■ Work required
What follows is a set of entries. Give them again exactly, without the pictures.

■ Data shown
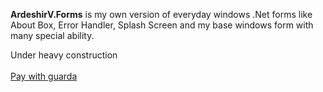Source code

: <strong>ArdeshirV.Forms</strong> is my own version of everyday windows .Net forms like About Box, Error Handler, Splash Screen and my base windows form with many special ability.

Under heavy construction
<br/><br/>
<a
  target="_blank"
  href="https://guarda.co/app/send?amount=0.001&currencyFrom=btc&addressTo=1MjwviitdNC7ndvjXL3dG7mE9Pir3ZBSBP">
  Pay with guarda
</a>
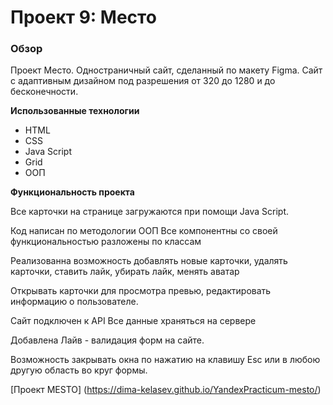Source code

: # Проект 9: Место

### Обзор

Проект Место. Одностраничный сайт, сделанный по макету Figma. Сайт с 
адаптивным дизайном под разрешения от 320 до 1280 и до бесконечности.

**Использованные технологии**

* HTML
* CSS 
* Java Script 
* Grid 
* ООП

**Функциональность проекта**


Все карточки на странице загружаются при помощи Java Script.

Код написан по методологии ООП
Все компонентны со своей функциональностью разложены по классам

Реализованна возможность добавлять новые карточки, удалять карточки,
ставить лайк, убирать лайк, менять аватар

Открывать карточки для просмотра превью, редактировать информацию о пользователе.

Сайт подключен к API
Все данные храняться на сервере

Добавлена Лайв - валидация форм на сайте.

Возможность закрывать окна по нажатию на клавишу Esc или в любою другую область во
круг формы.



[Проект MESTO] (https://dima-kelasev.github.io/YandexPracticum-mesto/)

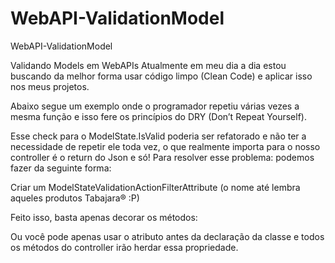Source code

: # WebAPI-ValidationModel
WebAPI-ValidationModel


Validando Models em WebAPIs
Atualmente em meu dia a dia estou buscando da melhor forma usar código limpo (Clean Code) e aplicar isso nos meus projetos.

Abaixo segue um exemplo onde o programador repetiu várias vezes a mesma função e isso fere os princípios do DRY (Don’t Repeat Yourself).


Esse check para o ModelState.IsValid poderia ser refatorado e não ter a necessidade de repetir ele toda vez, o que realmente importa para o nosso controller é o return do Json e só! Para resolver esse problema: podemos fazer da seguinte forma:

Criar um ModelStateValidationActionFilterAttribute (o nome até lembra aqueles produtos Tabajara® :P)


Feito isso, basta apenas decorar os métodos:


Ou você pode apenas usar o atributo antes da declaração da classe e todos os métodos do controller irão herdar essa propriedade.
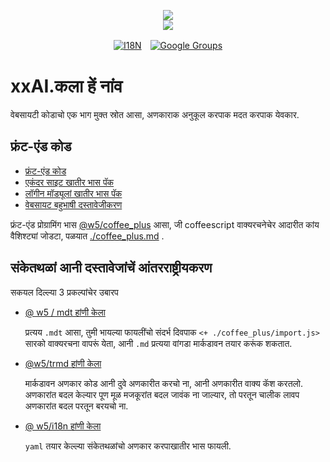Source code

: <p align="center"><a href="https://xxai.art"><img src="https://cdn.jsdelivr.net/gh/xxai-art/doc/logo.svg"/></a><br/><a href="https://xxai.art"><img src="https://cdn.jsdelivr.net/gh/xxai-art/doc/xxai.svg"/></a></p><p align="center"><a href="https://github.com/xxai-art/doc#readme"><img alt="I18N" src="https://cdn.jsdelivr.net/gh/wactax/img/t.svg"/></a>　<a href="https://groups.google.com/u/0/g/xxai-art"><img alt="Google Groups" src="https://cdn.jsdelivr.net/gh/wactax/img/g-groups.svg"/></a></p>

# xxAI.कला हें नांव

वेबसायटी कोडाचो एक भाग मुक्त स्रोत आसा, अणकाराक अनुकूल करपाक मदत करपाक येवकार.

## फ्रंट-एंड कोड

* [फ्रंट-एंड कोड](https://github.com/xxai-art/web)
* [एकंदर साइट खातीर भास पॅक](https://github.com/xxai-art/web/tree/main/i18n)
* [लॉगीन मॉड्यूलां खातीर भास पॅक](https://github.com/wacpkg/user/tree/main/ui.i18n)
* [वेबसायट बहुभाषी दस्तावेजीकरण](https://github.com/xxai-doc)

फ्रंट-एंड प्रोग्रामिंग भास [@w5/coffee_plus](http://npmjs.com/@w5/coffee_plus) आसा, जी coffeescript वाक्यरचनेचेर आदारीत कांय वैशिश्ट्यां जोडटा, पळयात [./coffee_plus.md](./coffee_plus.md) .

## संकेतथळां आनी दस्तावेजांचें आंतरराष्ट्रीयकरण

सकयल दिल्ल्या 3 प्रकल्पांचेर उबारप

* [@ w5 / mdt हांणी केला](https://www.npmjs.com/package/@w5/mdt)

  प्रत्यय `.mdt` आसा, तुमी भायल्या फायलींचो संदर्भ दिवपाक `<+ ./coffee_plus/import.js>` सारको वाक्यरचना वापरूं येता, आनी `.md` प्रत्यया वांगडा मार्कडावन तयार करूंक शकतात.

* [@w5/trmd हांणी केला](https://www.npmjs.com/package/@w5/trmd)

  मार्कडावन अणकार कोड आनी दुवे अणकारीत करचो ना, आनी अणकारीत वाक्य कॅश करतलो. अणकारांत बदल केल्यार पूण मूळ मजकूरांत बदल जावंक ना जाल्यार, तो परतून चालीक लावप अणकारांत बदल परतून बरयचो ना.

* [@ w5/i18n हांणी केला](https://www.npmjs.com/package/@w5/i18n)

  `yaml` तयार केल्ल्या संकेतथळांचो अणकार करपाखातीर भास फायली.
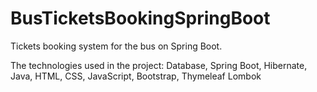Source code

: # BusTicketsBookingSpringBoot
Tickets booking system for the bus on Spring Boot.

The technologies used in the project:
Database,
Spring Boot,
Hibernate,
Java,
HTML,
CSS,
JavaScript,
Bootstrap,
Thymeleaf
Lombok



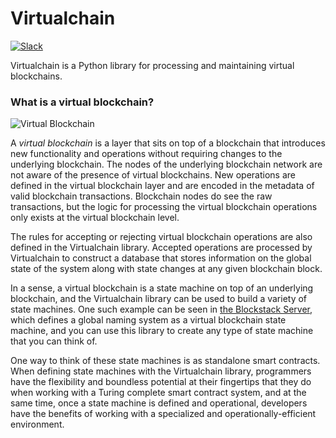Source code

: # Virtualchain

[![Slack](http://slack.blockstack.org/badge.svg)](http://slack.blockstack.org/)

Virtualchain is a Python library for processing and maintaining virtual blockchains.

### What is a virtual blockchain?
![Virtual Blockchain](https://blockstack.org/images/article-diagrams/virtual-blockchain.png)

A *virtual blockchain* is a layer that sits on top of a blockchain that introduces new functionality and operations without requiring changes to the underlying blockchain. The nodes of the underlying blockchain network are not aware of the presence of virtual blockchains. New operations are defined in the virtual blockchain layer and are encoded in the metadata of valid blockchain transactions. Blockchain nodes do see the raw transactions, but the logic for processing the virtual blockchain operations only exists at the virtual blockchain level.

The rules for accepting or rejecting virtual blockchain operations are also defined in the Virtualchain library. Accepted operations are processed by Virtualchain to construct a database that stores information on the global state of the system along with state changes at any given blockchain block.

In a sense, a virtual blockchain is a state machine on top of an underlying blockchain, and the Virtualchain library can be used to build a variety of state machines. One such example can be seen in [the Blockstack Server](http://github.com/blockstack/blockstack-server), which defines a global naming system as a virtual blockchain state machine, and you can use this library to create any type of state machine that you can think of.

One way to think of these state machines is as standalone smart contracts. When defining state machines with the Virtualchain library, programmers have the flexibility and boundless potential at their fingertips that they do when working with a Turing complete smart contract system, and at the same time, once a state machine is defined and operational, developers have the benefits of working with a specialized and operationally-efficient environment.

■ Answer box
Source code

: <strong>ArdeshirV.Forms</strong> is my own version of everyday windows .Net forms like About Box, Error Handler, Splash Screen and my base windows form with many special ability.

Under heavy construction
<br/><br/>
<a
  target="_blank"
  href="https://guarda.co/app/send?amount=0.001&currencyFrom=btc&addressTo=1MjwviitdNC7ndvjXL3dG7mE9Pir3ZBSBP">
  Pay with guarda
</a>
Source code

: # Проект 9: Место

### Обзор

Проект Место. Одностраничный сайт, сделанный по макету Figma. Сайт с 
адаптивным дизайном под разрешения от 320 до 1280 и до бесконечности.

**Использованные технологии**

* HTML
* CSS 
* Java Script 
* Grid 
* ООП

**Функциональность проекта**


Все карточки на странице загружаются при помощи Java Script.

Код написан по методологии ООП
Все компонентны со своей функциональностью разложены по классам

Реализованна возможность добавлять новые карточки, удалять карточки,
ставить лайк, убирать лайк, менять аватар

Открывать карточки для просмотра превью, редактировать информацию о пользователе.

Сайт подключен к API
Все данные храняться на сервере

Добавлена Лайв - валидация форм на сайте.

Возможность закрывать окна по нажатию на клавишу Esc или в любою другую область во
круг формы.



[Проект MESTO] (https://dima-kelasev.github.io/YandexPracticum-mesto/)

Source code

: # WebAPI-ValidationModel
WebAPI-ValidationModel


Validando Models em WebAPIs
Atualmente em meu dia a dia estou buscando da melhor forma usar código limpo (Clean Code) e aplicar isso nos meus projetos.

Abaixo segue um exemplo onde o programador repetiu várias vezes a mesma função e isso fere os princípios do DRY (Don’t Repeat Yourself).


Esse check para o ModelState.IsValid poderia ser refatorado e não ter a necessidade de repetir ele toda vez, o que realmente importa para o nosso controller é o return do Json e só! Para resolver esse problema: podemos fazer da seguinte forma:

Criar um ModelStateValidationActionFilterAttribute (o nome até lembra aqueles produtos Tabajara® :P)


Feito isso, basta apenas decorar os métodos:


Ou você pode apenas usar o atributo antes da declaração da classe e todos os métodos do controller irão herdar essa propriedade.
Source code

: <p align="center"><a href="https://xxai.art"><img src="https://cdn.jsdelivr.net/gh/xxai-art/doc/logo.svg"/></a><br/><a href="https://xxai.art"><img src="https://cdn.jsdelivr.net/gh/xxai-art/doc/xxai.svg"/></a></p><p align="center"><a href="https://github.com/xxai-art/doc#readme"><img alt="I18N" src="https://cdn.jsdelivr.net/gh/wactax/img/t.svg"/></a>　<a href="https://groups.google.com/u/0/g/xxai-art"><img alt="Google Groups" src="https://cdn.jsdelivr.net/gh/wactax/img/g-groups.svg"/></a></p>

# xxAI.कला हें नांव

वेबसायटी कोडाचो एक भाग मुक्त स्रोत आसा, अणकाराक अनुकूल करपाक मदत करपाक येवकार.

## फ्रंट-एंड कोड

* [फ्रंट-एंड कोड](https://github.com/xxai-art/web)
* [एकंदर साइट खातीर भास पॅक](https://github.com/xxai-art/web/tree/main/i18n)
* [लॉगीन मॉड्यूलां खातीर भास पॅक](https://github.com/wacpkg/user/tree/main/ui.i18n)
* [वेबसायट बहुभाषी दस्तावेजीकरण](https://github.com/xxai-doc)

फ्रंट-एंड प्रोग्रामिंग भास [@w5/coffee_plus](http://npmjs.com/@w5/coffee_plus) आसा, जी coffeescript वाक्यरचनेचेर आदारीत कांय वैशिश्ट्यां जोडटा, पळयात [./coffee_plus.md](./coffee_plus.md) .

## संकेतथळां आनी दस्तावेजांचें आंतरराष्ट्रीयकरण

सकयल दिल्ल्या 3 प्रकल्पांचेर उबारप

* [@ w5 / mdt हांणी केला](https://www.npmjs.com/package/@w5/mdt)

  प्रत्यय `.mdt` आसा, तुमी भायल्या फायलींचो संदर्भ दिवपाक `<+ ./coffee_plus/import.js>` सारको वाक्यरचना वापरूं येता, आनी `.md` प्रत्यया वांगडा मार्कडावन तयार करूंक शकतात.

* [@w5/trmd हांणी केला](https://www.npmjs.com/package/@w5/trmd)

  मार्कडावन अणकार कोड आनी दुवे अणकारीत करचो ना, आनी अणकारीत वाक्य कॅश करतलो. अणकारांत बदल केल्यार पूण मूळ मजकूरांत बदल जावंक ना जाल्यार, तो परतून चालीक लावप अणकारांत बदल परतून बरयचो ना.

* [@ w5/i18n हांणी केला](https://www.npmjs.com/package/@w5/i18n)

  `yaml` तयार केल्ल्या संकेतथळांचो अणकार करपाखातीर भास फायली.
Source code

: # BusTicketsBookingSpringBoot
Tickets booking system for the bus on Spring Boot.

The technologies used in the project:
Database,
Spring Boot,
Hibernate,
Java,
HTML,
CSS,
JavaScript,
Bootstrap,
Thymeleaf
Lombok



Source code

: # Virtualchain

[![Slack](http://slack.blockstack.org/badge.svg)](http://slack.blockstack.org/)

Virtualchain is a Python library for processing and maintaining virtual blockchains.

### What is a virtual blockchain?
![Virtual Blockchain](https://blockstack.org/images/article-diagrams/virtual-blockchain.png)

A *virtual blockchain* is a layer that sits on top of a blockchain that introduces new functionality and operations without requiring changes to the underlying blockchain. The nodes of the underlying blockchain network are not aware of the presence of virtual blockchains. New operations are defined in the virtual blockchain layer and are encoded in the metadata of valid blockchain transactions. Blockchain nodes do see the raw transactions, but the logic for processing the virtual blockchain operations only exists at the virtual blockchain level.

The rules for accepting or rejecting virtual blockchain operations are also defined in the Virtualchain library. Accepted operations are processed by Virtualchain to construct a database that stores information on the global state of the system along with state changes at any given blockchain block.

In a sense, a virtual blockchain is a state machine on top of an underlying blockchain, and the Virtualchain library can be used to build a variety of state machines. One such example can be seen in [the Blockstack Server](http://github.com/blockstack/blockstack-server), which defines a global naming system as a virtual blockchain state machine, and you can use this library to create any type of state machine that you can think of.

One way to think of these state machines is as standalone smart contracts. When defining state machines with the Virtualchain library, programmers have the flexibility and boundless potential at their fingertips that they do when working with a Turing complete smart contract system, and at the same time, once a state machine is defined and operational, developers have the benefits of working with a specialized and operationally-efficient environment.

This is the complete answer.